Sunday, October 6, 2013

"Gravity" and Alfonso Cuarón's Great Below


“Nothing can doom [humankind] but the belief in doom, for this prevents the movement of Return.” — Martin Buber
Gravity
Ryan Stone (Sandra Bullock) and Matt Kowalski (George Clooney) in "Gravity"
Alfonso Cuarón makes myths. As a mainstream entertainer, ambitious artist, and passionate activist, his motion pictures are simultaneously fantastic escapes and symbolic mirrors brewing a Borgesian stew of realism, magic, philosophy, and politics, under the masks of myriad genres: children’s film (A Little Princess), romance (Great Expectations), erotic coming-of-age road movie (Y Tu Mamá También), fantasy (Harry Potter and the Prisoner of Azkaban),  and noir dystopia (Children of Men). All of these films have a fairy tale flavor within respective realities (or vice versa–his Prisoner of Azkaban, the best of the Harry Potter franchise, rescues the series from the burdensome and overbearing confines of restrictive special effects, the actors finally appearing relaxed so they can act in J.K. Rowling’s fantasy world), and Cuarón desires to have us reflect on the real world that birthed such stories, to open our eyes, ears, and mouth, to see and to honestly communicate rather than passively look on. One of the most important Information Age filmmakers, he understands the present’s technological magic, compressing time and flattening the Earth, and he senses that, with the treasures of inventive progress, we’re becoming increasingly disconnected from contexts (temporal and spatial) and from each other. The Earth seethes with conflict and tragedy, and the filmmaker displays how people cocoon themselves from duress and compassion in money, sex, work, televisions, and now outer space.

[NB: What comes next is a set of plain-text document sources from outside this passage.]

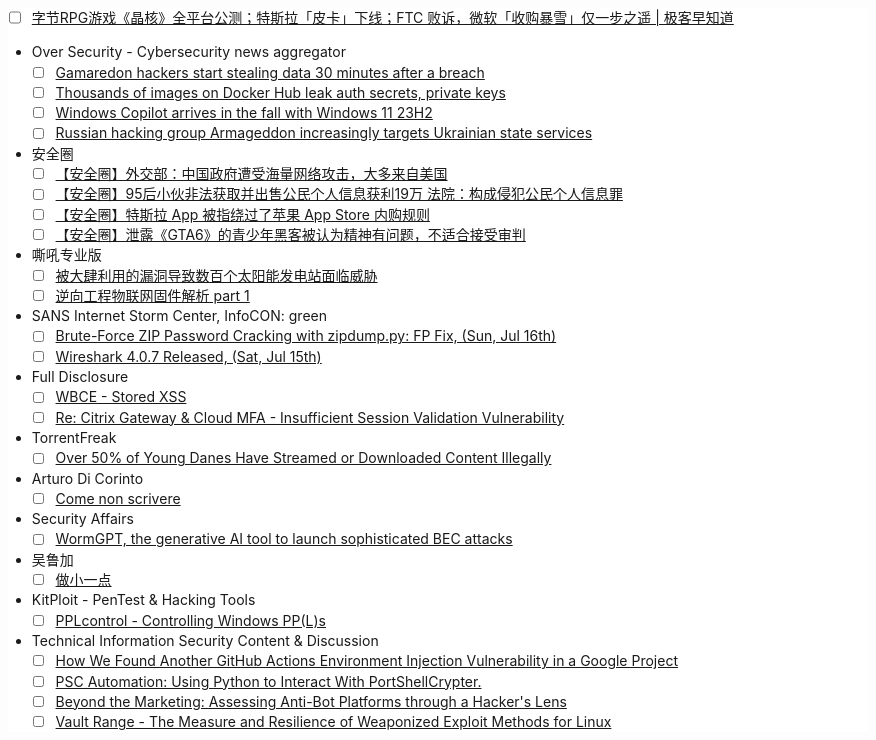   - [ ] [字节RPG游戏《晶核》全平台公测；特斯拉「皮卡」下线；FTC 败诉，微软「收购暴雪」仅一步之遥 | 极客早知道](https://mp.weixin.qq.com/s?__biz=MTMwNDMwODQ0MQ==&mid=2653001309&idx=1&sn=41d420f83d8ce1f8606867c5887bbf54&chksm=7e54ebeb492362fdf3f9ee3200ba9d56824ead4c0c10d81d0d6fa5f7218db53af1f95d2c9694&scene=58&subscene=0#rd)
- Over Security - Cybersecurity news aggregator
  - [ ] [Gamaredon hackers start stealing data 30 minutes after a breach](https://www.bleepingcomputer.com/news/security/gamaredon-hackers-start-stealing-data-30-minutes-after-a-breach/)
  - [ ] [Thousands of images on Docker Hub leak auth secrets, private keys](https://www.bleepingcomputer.com/news/security/thousands-of-images-on-docker-hub-leak-auth-secrets-private-keys/)
  - [ ] [Windows Copilot arrives in the fall with Windows 11 23H2](https://www.bleepingcomputer.com/news/microsoft/windows-copilot-arrives-in-the-fall-with-windows-11-23h2/)
  - [ ] [Russian hacking group Armageddon increasingly targets Ukrainian state services](https://therecord.media/armageddon-gamaredon-russian-hacking-group-increasingly-targeting-ukraine-government)
- 安全圈
  - [ ] [【安全圈】外交部：中国政府遭受海量网络攻击，大多来自美国](https://mp.weixin.qq.com/s?__biz=MzIzMzE4NDU1OQ==&mid=2652039587&idx=1&sn=711f61a693115e34e19aa00683a07538&chksm=f36fc5e3c4184cf581252434536bfc4692af9b844c661382271591cb899a0a0095e3d5369c89&scene=58&subscene=0#rd)
  - [ ] [【安全圈】95后小伙非法获取并出售公民个人信息获利19万 法院：构成侵犯公民个人信息罪](https://mp.weixin.qq.com/s?__biz=MzIzMzE4NDU1OQ==&mid=2652039587&idx=2&sn=101fd22ef0737c00290e86d4c2aa17e4&chksm=f36fc5e3c4184cf59181c2cc63af4695b4ee20efb7223cad5599dffe093fc6455e57862dd95a&scene=58&subscene=0#rd)
  - [ ] [【安全圈】特斯拉 App 被指绕过了苹果 App Store 内购规则](https://mp.weixin.qq.com/s?__biz=MzIzMzE4NDU1OQ==&mid=2652039587&idx=3&sn=df0e65dc7701f6d03ca8f9d3ce554497&chksm=f36fc5e3c4184cf561727692753d259e9f665f7e8913ce00e10bf3bd08e829c46b2c83f34128&scene=58&subscene=0#rd)
  - [ ] [【安全圈】泄露《GTA6》的青少年黑客被认为精神有问题，不适合接受审判](https://mp.weixin.qq.com/s?__biz=MzIzMzE4NDU1OQ==&mid=2652039587&idx=4&sn=aa272fa953be068d715391c49ca421b0&chksm=f36fc5e3c4184cf540c65901c79174c65094a48cba6d00b0a1436faf5fbdba44e3a65ce97e12&scene=58&subscene=0#rd)
- 嘶吼专业版
  - [ ] [被大肆利用的漏洞导致数百个太阳能发电站面临威胁](https://mp.weixin.qq.com/s?__biz=MzI0MDY1MDU4MQ==&mid=2247563992&idx=1&sn=a29853f205a362a3828873d8f9a152d7&chksm=e9142ae2de63a3f4845cef0b4116cce1914d6c0d9e2b32ec80eb692b022832811cf43c62a68d&scene=58&subscene=0#rd)
  - [ ] [逆向工程物联网固件解析 part 1](https://mp.weixin.qq.com/s?__biz=MzI0MDY1MDU4MQ==&mid=2247563992&idx=2&sn=16beef5e390b57fd72df1cd671f5d4ed&chksm=e9142ae2de63a3f44be5bdac6e1625bf7de186db5f5daa65457841a4799dbde73f79d52e305a&scene=58&subscene=0#rd)
- SANS Internet Storm Center, InfoCON: green
  - [ ] [Brute-Force ZIP Password Cracking with zipdump.py: FP Fix, (Sun, Jul 16th)](https://isc.sans.edu/diary/rss/30032)
  - [ ] [Wireshark 4.0.7 Released, (Sat, Jul 15th)](https://isc.sans.edu/diary/rss/30030)
- Full Disclosure
  - [ ] [WBCE - Stored XSS](https://seclists.org/fulldisclosure/2023/Jul/29)
  - [ ] [Re: Citrix Gateway & Cloud MFA - Insufficient Session Validation Vulnerability](https://seclists.org/fulldisclosure/2023/Jul/28)
- TorrentFreak
  - [ ] [Over 50% of Young  Danes Have Streamed or Downloaded Content Illegally](https://torrentfreak.com/over-50-of-young-danes-have-streamed-or-downloaded-content-illegally-230716/)
- Arturo Di Corinto
  - [ ] [Come non scrivere](https://dicorinto.it/letture/come-non-scrivere/)
- Security Affairs
  - [ ] [WormGPT, the generative AI tool to launch sophisticated BEC attacks](https://securityaffairs.com/148504/cyber-crime/wormgpt-bec-attacks.html)
- 吴鲁加
  - [ ] [做小一点](https://mp.weixin.qq.com/s?__biz=Mzg5NDY4ODM1MA==&mid=2247484454&idx=1&sn=b09b1543bd5282d2e6f58e2e6dd50166&chksm=c01a8917f76d00010ac8fd2ceff419320762c3b10df7aded9d241dba929276e45f0314e3fea4&scene=58&subscene=0#rd)
- KitPloit - PenTest & Hacking Tools
  - [ ] [PPLcontrol - Controlling Windows PP(L)s](http://www.kitploit.com/2023/07/pplcontrol-controlling-windows-ppls.html)
- Technical Information Security Content & Discussion
  - [ ] [How We Found Another GitHub Actions Environment Injection Vulnerability in a Google Project](https://www.reddit.com/r/netsec/comments/151gbao/how_we_found_another_github_actions_environment/)
  - [ ] [PSC Automation: Using Python to Interact With PortShellCrypter.](https://www.reddit.com/r/netsec/comments/15186rq/psc_automation_using_python_to_interact_with/)
  - [ ] [Beyond the Marketing: Assessing Anti-Bot Platforms through a Hacker's Lens](https://www.reddit.com/r/netsec/comments/1517zl2/beyond_the_marketing_assessing_antibot_platforms/)
  - [ ] [Vault Range - The Measure and Resilience of Weaponized Exploit Methods for Linux](https://www.reddit.com/r/netsec/comments/15168s3/vault_range_the_measure_and_resilience_of/)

His newest film, Gravity, is an astounding 3-D visual feat where Cuarón’s troubled Earth is a beautiful background mural. His fledgling hero, Dr. Ryan Stone (Sandra Bullock), is a novice astronaut who finds herself disconnected and adrift in the inhospitable and silent void of outer space after an unexpected satellite explosion cuts off NASA’s transmission and destroys her mission’s spacecraft. As a bare bones thriller, the picture is a triumph of finely crafted intensity, with Ryan moving from one module of inhospitality to another, the perils of debris, physics, time, and technology working against her. But what lingers long after the visceral excitement fades, and is palpable throughout the levels of daring and contingency, relates to the divide between space’s infinite silence and isolation and what’s happening down there on the crowded Earth, so serene from the stratospheric vantage.The sound that bursts withGravity’s introductory title card, moving to the threshold of what’s sonically possible in a movie theater, anticipates not only the frenzied struggle of survival, but also a desperate longing pulsating beneath the film’s surface spectacle. “In space…there is nothing to carry sound,” we’re reminded by a written prelude, “Life in space is impossible” being the final declaration to offset the hubris of exploratory science.